Even if Sierra doesn't fully relate to her sister's androgynous mustache, she can understand its allure. "I know that lately I've explored facial hair, but not so much to pose like a masculine image but just exploring the image of hairy people — hairy women, I guess," she says. "Kind of like [the bearded lady at the circus] but going way, way further. Either further back, like before the race of humans, or shooting back into my fantasy of what the future could be like where the Earth is totally different, creatures like human beings are totally different, and they have a lot of hair because the weather is really tough or stuff like that."
Sierra attaches a somber feeling to Rupert, but that doesn't mean Grey Oceans is a gloomy affair. "There's a lot of joyful moments in our music right now and a lot of fashion inspirations to really be lighthearted and beautiful," Sierra continues. "We're focused on happiness. A lot of our songs have a kind of sadder, dark quality — quite a few of them. So to contrast that with a really light atmosphere is a goal."
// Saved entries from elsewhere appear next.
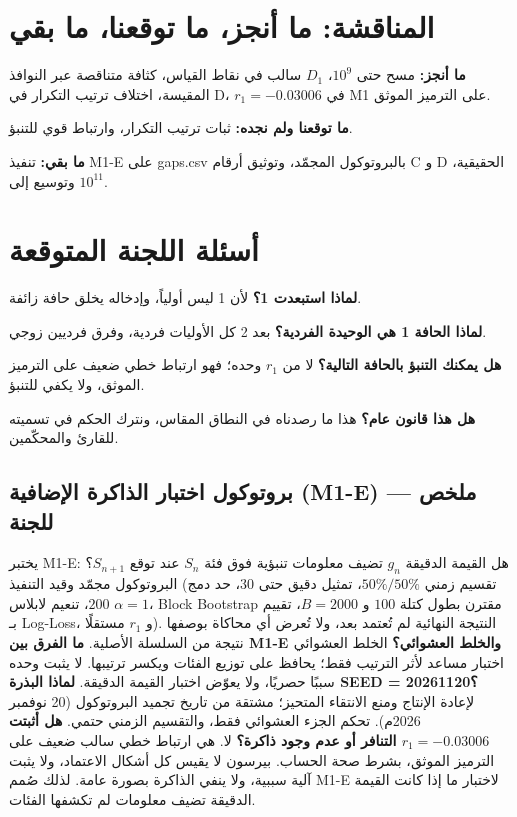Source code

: \documentclass[12pt,a4paper]{article}
\begin{document}
\section{المناقشة: ما أنجز، ما توقعنا، ما بقي}
\textbf{ما أنجز:} مسح حتى $10^9$، $D_1$ سالب في نقاط القياس، كثافة متناقصة عبر النوافذ المقيسة، اختلاف ترتيب التكرار في D، $r_1=-0.03006$ في M1 على الترميز الموثق.

\textbf{ما توقعنا ولم نجده:} ثبات ترتيب التكرار، وارتباط قوي للتنبؤ.

\textbf{ما بقي:} تنفيذ M1-E على \textenglish{gaps.csv} بالبروتوكول المجمّد، وتوثيق أرقام C و D الحقيقية، وتوسيع إلى $10^{11}$.

\section{أسئلة اللجنة المتوقعة}
\textbf{لماذا استبعدت 1؟} لأن 1 ليس أولياً، وإدخاله يخلق حافة زائفة.

\textbf{لماذا الحافة 1 هي الوحيدة الفردية؟} بعد 2 كل الأوليات فردية، وفرق فرديين زوجي.

\textbf{هل يمكنك التنبؤ بالحافة التالية؟} لا من $r_1$ وحده؛ فهو ارتباط خطي ضعيف على الترميز الموثق، ولا يكفي للتنبؤ.

\textbf{هل هذا قانون عام؟} هذا ما رصدناه في النطاق المقاس، ونترك الحكم في تسميته للقارئ والمحكّمين.

\subsection*{بروتوكول اختبار الذاكرة الإضافية (\textenglish{M1-E}) — ملخص للجنة}
يختبر \textenglish{M1-E}: هل القيمة الدقيقة $g_n$ تضيف معلومات تنبؤية فوق فئة $S_n$ عند توقع $S_{n+1}$؟ البروتوكول مجمّد وقيد التنفيذ (تقسيم زمني $50\%/50\%$، تمثيل دقيق حتى $30$، حد دمج $200$، تنعيم لابلاس $\alpha=1$، \textenglish{Block Bootstrap} مقترن بطول كتلة $100$ و $B=2000$، تقييم بـ \textenglish{Log-Loss}، و $r_1$ مستقلًا). النتيجة النهائية لم تُعتمد بعد، ولا تُعرض أي محاكاة بوصفها نتيجة من السلسلة الأصلية.
\textbf{ما الفرق بين \textenglish{M1-E} والخلط العشوائي؟} الخلط العشوائي اختبار مساعد لأثر الترتيب فقط؛ يحافظ على توزيع الفئات ويكسر ترتيبها. لا يثبت وحده سببًا حصريًا، ولا يعوّض اختبار القيمة الدقيقة.
\textbf{لماذا البذرة \textenglish{SEED = 20261120}؟} لإعادة الإنتاج ومنع الانتقاء المتحيز؛ مشتقة من تاريخ تجميد البروتوكول (20 نوفمبر 2026م). تحكم الجزء العشوائي فقط، والتقسيم الزمني حتمي.
\textbf{هل أثبتت $r_1=-0.03006$ التنافر أو عدم وجود ذاكرة؟} لا. هي ارتباط خطي سالب ضعيف على الترميز الموثق، بشرط صحة الحساب. بيرسون لا يقيس كل أشكال الاعتماد، ولا يثبت آلية سببية، ولا ينفي الذاكرة بصورة عامة. لذلك صُمم \textenglish{M1-E} لاختبار ما إذا كانت القيمة الدقيقة تضيف معلومات لم تكشفها الفئات.
\end{document}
With Grey Oceans, CocoRosie is reaching back to its roots and a homemade kind of atmosphere achieved on its debut, La Maison de Mon Rêve ("The love letter we wrote to one another," Bianca says). There's an organic feeling but with new touches. The twosome has expanded to include a pianist from France's Reunion Island, Gael Rakotondrabe. His musical influences are just as vast as the Casadys', having grown up playing Creole music, then moving to Paris to start a career in jazz. A beatboxer and a percussionist are also part of the band's current incarnation — mood-swaying vocals intact but with an added punch.
"Even our really kind of more lofty, floaty songs that we put into the set [are brought] to a really intensely rhythmical place," says Sierra, when discussing the newer members' influence on CocoRosie's sound.
These floaty songs range from a dance song about suicide ("God Has a Voice, She Speaks Through Me") to "Hopscotch," which features jungle-style drum 'n' bass beats sampled from the early '90s. Children sing in the background with vaudevillian undertones, and you can't help but feel a little schizophrenic listening to all of the hints at different genres in just one song. But CocoRosie claims this was purely intentional.
"Doing this record, we were focused on states of consciousness that fell between night and day, between awake and sleep, between death and birth," says Sierra. "It was kind of lucid faces, not kind of like lucid dreaming. That was a big focal point for us. And we worked actually a lot during the twilight hours."
Much of the skillfully planned fashion the Casadys cultivate onstage — goth-accented, Victorian-style ball gowns and Bianca's mustache — carries over to the rest of their lives. "When we're in a creative mood, we're going to be dressing up because that's what evokes a creative spirit for us," says Sierra. "So that's what we're doing all the time, pretty much."
For all of their stylistic and personality differences, however, the sisters of CocoRosie can agree upon rarely taking breaks between concerts. They've just finished an extensive 75-show tour and took only a little less than a month off before jumping back into the rigorous schedule. "You get a rhythm, and you more or less become an addict to that lifestyle," says Sierra. "It's pretty hard to stop all of a sudden."